The emotional labor of being a leader and manager is multiplying right now. Your entire team is navigating unprecedented waters. Working remotely is hard. Everything from grocery shopping to at-home schooling brings new stress that just keeps compounding.
Yet there’s still work to be done. As a leader, how do you support your team while still moving work forward? An extensive guide from First Round Capital offers practical tips leaders can try to practice emotional intelligence during this unprecedented time.
First Round tapped Liz Fosslien, illustrator and co-author of No Hard Feelings, a book about emotions in the workplace. She’s also the head of content at Humu, a startup that sends people science-backed nudges to improve their work habits. Fosslien gives leaders a few tips to help teams work through their emotions right now to develop resilience. In the long run, you’ll be a stronger team for it.
1. Make all virtual social gatherings optional.
Impromptu after-work drinks and hallway catch-up chats are no longer feasible. To bring the team together, you may plan a casual Zoom get-together. That’s a good idea, but make it optional. Members of your team may have a lot going on at home that makes it difficult for them to participate. Or they just might need a break from Zoom.
This is something I tried myself with an after-hours virtual happy hour invite I had recently created. I let everyone know that attending was optional. Though I did want to catch up with these people and check in, I shouldn’t assume everyone in the group had the headspace or time for another casual Zoom call.
2. Offer flexibility in the workday, and consider giving time off.
The abrupt shift to remote work and sheltering in place has disrupted day-to-day routines. We’re all still adjusting. Fosslien recommends offering employees time during the workweek to help ease this transition. She said her employer started giving half-day Fridays, to give everyone that time to figure out new routines, check in on family, or decompress by taking a few hours to do nothing. No one is permitted to schedule Friday afternoon meetings.
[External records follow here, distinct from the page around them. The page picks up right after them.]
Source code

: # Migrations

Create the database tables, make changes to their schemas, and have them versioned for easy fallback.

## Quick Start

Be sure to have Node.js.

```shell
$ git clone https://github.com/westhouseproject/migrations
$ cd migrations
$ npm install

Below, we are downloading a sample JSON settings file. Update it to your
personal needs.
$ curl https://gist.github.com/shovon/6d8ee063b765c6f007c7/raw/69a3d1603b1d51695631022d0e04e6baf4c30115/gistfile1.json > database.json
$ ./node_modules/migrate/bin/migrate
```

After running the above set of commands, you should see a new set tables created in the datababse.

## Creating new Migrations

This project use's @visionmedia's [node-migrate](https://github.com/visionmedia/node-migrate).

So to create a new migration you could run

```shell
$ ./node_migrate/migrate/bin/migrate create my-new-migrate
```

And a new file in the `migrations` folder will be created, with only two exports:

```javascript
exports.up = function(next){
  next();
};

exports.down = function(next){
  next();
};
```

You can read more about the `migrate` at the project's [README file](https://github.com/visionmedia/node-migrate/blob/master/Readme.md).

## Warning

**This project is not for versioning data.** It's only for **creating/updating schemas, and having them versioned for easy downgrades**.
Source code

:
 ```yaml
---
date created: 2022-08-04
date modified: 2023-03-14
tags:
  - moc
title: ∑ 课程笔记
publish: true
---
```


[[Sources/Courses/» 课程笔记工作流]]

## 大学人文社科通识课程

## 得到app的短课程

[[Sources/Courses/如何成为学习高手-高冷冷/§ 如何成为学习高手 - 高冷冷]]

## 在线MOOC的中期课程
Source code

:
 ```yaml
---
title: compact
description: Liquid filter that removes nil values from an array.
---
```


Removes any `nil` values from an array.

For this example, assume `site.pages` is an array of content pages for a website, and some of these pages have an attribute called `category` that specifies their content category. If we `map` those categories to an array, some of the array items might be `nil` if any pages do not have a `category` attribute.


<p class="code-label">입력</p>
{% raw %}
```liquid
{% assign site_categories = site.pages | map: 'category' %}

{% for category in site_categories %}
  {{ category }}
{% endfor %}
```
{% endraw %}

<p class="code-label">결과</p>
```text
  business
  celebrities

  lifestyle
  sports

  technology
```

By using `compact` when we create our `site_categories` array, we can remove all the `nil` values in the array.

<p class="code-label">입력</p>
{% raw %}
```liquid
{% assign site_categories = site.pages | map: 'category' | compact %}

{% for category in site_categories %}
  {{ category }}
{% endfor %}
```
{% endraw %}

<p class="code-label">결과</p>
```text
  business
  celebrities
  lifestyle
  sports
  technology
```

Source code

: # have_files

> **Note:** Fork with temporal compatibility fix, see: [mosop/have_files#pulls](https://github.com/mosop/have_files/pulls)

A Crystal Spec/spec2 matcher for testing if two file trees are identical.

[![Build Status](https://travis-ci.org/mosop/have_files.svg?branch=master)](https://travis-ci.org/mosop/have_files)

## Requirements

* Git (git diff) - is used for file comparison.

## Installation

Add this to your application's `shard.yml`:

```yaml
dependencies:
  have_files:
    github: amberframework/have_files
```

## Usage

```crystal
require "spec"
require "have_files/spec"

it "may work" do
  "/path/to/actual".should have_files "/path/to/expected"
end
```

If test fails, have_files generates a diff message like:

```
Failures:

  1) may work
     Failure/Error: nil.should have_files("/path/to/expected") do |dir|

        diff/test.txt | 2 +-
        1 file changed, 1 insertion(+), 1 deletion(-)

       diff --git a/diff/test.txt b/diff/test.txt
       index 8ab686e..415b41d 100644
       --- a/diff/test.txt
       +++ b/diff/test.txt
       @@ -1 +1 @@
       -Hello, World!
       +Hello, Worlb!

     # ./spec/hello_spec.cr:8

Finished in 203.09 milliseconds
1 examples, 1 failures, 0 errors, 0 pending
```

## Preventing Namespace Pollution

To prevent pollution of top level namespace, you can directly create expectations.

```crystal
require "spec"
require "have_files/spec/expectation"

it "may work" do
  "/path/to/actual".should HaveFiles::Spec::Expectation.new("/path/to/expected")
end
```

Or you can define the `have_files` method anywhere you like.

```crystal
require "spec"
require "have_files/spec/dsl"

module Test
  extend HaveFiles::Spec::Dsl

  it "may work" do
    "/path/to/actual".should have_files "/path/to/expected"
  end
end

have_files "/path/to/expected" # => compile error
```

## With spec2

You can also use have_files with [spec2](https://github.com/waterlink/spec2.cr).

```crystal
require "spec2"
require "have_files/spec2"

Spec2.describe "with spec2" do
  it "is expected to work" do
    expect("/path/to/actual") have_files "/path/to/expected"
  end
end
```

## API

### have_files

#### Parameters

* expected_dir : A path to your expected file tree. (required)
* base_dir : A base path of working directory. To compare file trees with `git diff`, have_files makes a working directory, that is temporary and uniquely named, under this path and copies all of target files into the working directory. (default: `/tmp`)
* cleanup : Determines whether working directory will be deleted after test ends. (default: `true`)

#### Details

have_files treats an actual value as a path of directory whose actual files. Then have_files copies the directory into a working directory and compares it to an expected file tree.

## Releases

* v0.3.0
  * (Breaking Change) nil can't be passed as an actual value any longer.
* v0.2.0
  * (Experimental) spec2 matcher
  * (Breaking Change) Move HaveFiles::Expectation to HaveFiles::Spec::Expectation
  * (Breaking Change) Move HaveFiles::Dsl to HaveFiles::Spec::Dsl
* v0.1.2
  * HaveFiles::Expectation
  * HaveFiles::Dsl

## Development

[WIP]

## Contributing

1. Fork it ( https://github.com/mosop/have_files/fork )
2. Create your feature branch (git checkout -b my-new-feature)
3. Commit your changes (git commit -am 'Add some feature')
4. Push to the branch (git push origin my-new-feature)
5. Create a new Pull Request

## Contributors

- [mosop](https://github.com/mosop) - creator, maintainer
How you approach the time-off question will depend on your organization’s resources and policies. As a manager, you likely can’t issue a blanket policy for all your direct reports to take half a day off. But you can use your 1:1s with your directs to understand what’s going on in their day-to-day, and then try to make accommodations to help them manage. Even something as small as letting employees dip out of work midday to do a big essentials shopping trip will be appreciated.
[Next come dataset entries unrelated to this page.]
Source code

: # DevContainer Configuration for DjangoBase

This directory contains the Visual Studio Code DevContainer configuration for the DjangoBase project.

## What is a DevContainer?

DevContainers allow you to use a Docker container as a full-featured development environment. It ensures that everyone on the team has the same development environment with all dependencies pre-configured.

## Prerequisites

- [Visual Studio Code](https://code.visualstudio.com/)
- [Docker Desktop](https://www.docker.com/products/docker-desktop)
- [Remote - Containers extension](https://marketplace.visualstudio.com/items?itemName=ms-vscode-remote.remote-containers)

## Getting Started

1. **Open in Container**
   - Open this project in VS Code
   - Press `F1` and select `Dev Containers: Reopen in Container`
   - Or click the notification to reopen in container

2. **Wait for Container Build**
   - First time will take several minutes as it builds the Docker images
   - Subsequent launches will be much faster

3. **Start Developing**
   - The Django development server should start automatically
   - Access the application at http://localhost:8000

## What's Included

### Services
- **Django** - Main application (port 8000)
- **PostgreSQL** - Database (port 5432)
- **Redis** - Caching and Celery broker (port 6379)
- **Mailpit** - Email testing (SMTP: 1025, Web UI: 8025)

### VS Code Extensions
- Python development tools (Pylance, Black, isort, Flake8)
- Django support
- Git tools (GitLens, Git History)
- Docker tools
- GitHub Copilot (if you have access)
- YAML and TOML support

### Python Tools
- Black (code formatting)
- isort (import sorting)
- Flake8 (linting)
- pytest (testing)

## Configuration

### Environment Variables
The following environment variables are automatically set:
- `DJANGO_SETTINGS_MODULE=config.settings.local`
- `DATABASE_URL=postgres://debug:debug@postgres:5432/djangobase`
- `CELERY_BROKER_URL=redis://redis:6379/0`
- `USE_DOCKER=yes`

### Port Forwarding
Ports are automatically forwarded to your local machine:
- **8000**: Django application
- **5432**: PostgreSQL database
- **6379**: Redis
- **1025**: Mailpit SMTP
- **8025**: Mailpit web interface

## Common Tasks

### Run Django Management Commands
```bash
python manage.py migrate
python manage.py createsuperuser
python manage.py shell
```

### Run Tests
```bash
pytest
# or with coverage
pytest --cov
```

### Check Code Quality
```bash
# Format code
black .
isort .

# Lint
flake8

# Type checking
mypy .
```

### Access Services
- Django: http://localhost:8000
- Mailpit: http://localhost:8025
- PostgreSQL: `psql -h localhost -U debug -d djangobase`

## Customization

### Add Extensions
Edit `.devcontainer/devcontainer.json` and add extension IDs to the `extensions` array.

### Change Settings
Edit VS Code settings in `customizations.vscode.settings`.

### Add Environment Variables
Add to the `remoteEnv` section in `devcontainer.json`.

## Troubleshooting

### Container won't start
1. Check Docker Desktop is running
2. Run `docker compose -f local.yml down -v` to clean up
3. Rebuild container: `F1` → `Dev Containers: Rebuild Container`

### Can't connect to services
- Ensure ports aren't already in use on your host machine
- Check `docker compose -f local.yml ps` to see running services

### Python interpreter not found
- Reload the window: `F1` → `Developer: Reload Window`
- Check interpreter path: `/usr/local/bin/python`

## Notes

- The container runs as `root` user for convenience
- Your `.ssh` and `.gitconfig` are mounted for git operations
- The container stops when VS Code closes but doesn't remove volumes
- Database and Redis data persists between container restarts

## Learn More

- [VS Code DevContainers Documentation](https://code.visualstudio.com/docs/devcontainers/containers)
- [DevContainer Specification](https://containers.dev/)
3. Shave five to 10 minutes off meetings.
With calendars filling up with back-to-back meetings, try to effectively schedule in downtime. People need a mental and physical break in between. Shorten 30-minute meetings to 25 minutes. Hourlong meetings can be 50 minutes.
This tactic may be easier said than done. Many meetings tend to run over, so cutting down the time simply might not work. This could be a good time to get more efficient with how you run meetings. To start, cull down guest lists to only necessary attendees, set a clear agenda, and assign a designated note-taker to document takeaways and action items.
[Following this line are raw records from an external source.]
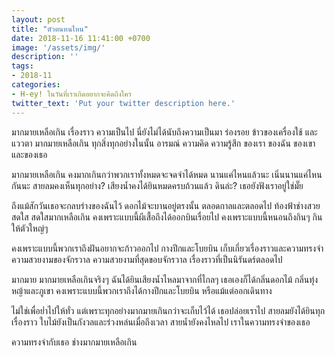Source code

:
 ```yaml
---
layout: post
title: "ตัวตนหนไหน"
date: 2018-11-16 11:41:00 +0700
image: '/assets/img/'
description: ''
tags:
- 2018-11
categories:
- H-ey! ในวันที่เราเกิดอยากจะคิดถึงใคร
twitter_text: 'Put your twitter description here.'
---
```

มากมายเหลือเกิน เรื่องราว ความเป็นไป นี่ยังไม่ได้นับถึงความเป็นมา ร่องรอย ข้าวของเครื่องใช้ และแววตา มากมายเหลือเกิน ทุกสิ่งทุกอย่างในนั้น อารมณ์ ความคิด ความรู้สึก ของเรา ของฉัน ของเขา และของเธอ

มากมายเหลือเกิน คงมากเกินกว่าพวกเราทั้งหมดจะจดจำได้หมด นานแค่ไหนแล้วนะ เนิ่นนานแค่ไหนกันนะ สายลมคงเห็นทุกอย่าง? เสียงน้ำคงได้ยินหมดครบถ้วนแล้ว ดินล่ะ? เธอยังฟังเราอยู่ใช่มั๊ย

ถึงแม้สักวันเธอจะกลบร่างของฉันไว้ ดอกไม้จะบานอยู่ตรงนั้น ตลอดกาลและตลอดไป ท้องฟ้าช่างสวยสดใส สดใสมากเหลือเกิน คงเพราะแบบนี้ผีเสื้อถึงได้ออกบินเรื่อยไป คงเพราะแบบนี้หนอนถึงกินๆ กินให้ตัวใหญ่ๆ

คงเพราะแบบนี้พวกเราถึงฝันอยากจะก้าวออกไป กางปีกและโบยบิน เก็บเกี่ยวเรื่องราวและความทรงจำ ความสวยงามของจักรวาล ความสวยงามที่สุดขอบจักรวาล เรื่องราวที่เป็นนิรันดร์ตลอดไป

มากมาย มากมายเหลือเกินจริงๆ ฉันได้ยินเสียงน้ำไหลมาจากที่ไกลๆ เธอเองก็ได้กลิ่นดอกไม้ กลิ่นทุ่งหญ้าและภูเขา คงเพราะแบบนี้พวกเราถึงได้กางปีกและโบยบิน หรือแม้แต่ออกเดินทาง

ไม่ใช่เพื่อย่ำไปให้ทั่ว แต่เพราะทุกอย่างมากมายเกินกว่าจะเก็บไว้ได้ เธอปล่อยเราไป สายลมยังได้ยินทุกเรื่องราว ใบไม้ยังเป็นกังวลและร่วงหล่นเมื่อถึงเวลา สายน้ำยังคงไหลไป เราในความทรงจำของเธอ

ความทรงจำกับเธอ ช่างมากมายเหลือเกิน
4. Encourage calendar blocking.
Another way to prevent meetings from taking over your day is to block out time for yourself. Encourage your direct reports to schedule pockets of time for deep work or unstructured time to catch up on emails. Fosslien advises to model good behavior by proactively putting chunks of time on your own calendar and encourage your direct reports to do the same.
This can work, as long as you’re blocking out reasonable amounts of time — an hour or two at most. Your colleagues likely still do need to schedule time to talk with you. If someone sees a six-hour block on your calendar every single day, they’re not likely to honor it.
5. Don’t overlook your own emotions.
Supporting your team’s emotions is emotionally draining in itself. Remember to take care of yourself. One way to work through this is to reach out to other managers and leaders. Fosslien has a group of friends who have similar roles, saying they “had a half-hour sync just to talk about how to work through shared challenges, and that felt really cathartic.”
If you have the luxury of extra time right now, consider dialing up self-care practices like exercise, meditation, and getting enough sleep. If time is limited, small bite-size strategies have also proved effective in improving your well-being. Keeping a gratitude journal takes just five minutes a day and can lead to improved sleep and positive behavioral change.
6. Get comfortable with communicating too much.
Lastly, Fosslien encourages leaders to over-communicate more than they feel comfortable with. Send more update emails, check in with your direct reports more frequently, create more (optional) Slack channels for people to connect. Humu has an #unfun channel, where people can share what’s going on with their families or what they’re dealing with emotionally. There’s no such thing as communicating too much during a crisis.